Le constructeur automobile Tesla est visé par une action en justice en Chine, émanant de dix clients qui dénoncent des allégations commerciales trompeuses concernant son système de conduite automatisée, le Full Self-Driving (FSD). Les plaignants réclament un total de 583 000 dollars de dommages et intérêts, affirmant que la fonctionnalité pour laquelle ils ont payé ne peut pas fonctionner comme promis.

Selon les informations communiquées par les parties, les propriétaires concernés ont chacun déboursé environ 7 800 dollars pour acquérir le pack FSD entre 2019 et 2021. Ils indiquent avoir été incités à cet achat par les déclarations du directeur général d'Elon Musk, qui laissait entendre que les tarifs allaient augmenter prochainement. Or, leurs véhicules sont équipés du Hardware 3, une version du matériel informatique qui, de l'aveu même du dirigeant de Tesla, ne dispose que d'un huitième de la bande passante mémoire du Hardware 4. Cette limitation technique rendrait impossible l'exécution du FSD, qui nécessite la version plus récente du matériel.

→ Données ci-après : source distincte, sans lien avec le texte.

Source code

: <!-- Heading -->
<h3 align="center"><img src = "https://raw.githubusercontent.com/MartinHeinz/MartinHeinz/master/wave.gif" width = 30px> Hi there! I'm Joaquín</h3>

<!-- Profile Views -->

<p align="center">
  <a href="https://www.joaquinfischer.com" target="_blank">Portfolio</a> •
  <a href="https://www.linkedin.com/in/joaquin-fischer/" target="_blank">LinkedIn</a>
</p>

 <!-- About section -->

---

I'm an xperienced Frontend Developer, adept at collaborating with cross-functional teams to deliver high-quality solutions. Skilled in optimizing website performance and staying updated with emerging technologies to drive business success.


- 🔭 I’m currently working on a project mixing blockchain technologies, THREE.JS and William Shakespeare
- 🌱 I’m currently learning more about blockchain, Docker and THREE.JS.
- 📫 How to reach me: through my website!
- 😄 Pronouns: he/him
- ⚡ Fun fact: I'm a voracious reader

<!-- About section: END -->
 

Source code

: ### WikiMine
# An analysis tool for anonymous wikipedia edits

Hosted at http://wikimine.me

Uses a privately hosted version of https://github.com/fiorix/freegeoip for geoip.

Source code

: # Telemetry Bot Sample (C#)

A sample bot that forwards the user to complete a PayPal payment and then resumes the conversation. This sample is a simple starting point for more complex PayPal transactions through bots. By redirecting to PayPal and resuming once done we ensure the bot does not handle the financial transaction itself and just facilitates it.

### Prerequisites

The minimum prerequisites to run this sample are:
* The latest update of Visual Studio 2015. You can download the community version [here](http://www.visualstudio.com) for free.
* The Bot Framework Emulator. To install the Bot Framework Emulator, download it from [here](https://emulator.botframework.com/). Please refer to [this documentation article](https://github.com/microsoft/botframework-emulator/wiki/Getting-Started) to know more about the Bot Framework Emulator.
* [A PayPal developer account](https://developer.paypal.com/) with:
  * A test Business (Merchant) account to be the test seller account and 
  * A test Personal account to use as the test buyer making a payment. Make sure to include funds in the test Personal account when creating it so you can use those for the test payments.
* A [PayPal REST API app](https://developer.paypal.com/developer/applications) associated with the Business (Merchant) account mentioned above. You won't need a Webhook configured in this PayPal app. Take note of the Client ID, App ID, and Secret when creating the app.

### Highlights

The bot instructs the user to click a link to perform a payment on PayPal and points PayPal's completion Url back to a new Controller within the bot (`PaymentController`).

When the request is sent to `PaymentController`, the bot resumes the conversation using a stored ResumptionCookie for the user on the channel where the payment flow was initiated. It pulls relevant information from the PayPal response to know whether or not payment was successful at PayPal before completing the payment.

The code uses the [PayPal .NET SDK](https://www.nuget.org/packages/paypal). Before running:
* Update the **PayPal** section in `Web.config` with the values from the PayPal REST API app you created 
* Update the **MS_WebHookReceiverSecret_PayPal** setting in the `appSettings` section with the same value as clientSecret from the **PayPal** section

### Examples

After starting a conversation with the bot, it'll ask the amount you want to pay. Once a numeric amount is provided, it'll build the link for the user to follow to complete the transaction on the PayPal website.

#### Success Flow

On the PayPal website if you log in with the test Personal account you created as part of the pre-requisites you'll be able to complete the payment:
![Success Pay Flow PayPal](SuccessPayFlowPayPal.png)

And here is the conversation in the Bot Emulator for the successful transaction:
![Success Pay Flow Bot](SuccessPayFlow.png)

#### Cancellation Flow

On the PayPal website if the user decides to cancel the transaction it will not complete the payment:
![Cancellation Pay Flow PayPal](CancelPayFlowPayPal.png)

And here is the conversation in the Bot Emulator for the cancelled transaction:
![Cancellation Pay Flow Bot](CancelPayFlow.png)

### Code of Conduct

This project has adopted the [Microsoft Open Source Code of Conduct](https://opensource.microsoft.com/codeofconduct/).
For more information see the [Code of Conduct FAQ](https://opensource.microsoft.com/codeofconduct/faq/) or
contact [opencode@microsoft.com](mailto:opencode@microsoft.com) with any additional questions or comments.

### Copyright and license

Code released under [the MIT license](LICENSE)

Un million de véhicules potentiellement concernés en Chine

Le litige prend une ampleur particulière en raison du parc automobile concerné. Les estimations évoquent plus d'un million de véhicules Tesla dotés du Hardware 3 en circulation en Chine. Le cadre juridique chinois offre aux consommateurs la possibilité de réclamer, en cas de fraude, un remboursement intégral assorti du triple du montant versé à titre de dommages et intérêts. Si un nombre significatif de ces propriétaires se joignaient à la procédure, l'exposition financière de Tesla pourrait atteindre plusieurs milliards de dollars. L'issue de la procédure dépendra toutefois de la proportion de clients éligibles qui décideront d'engager des poursuites.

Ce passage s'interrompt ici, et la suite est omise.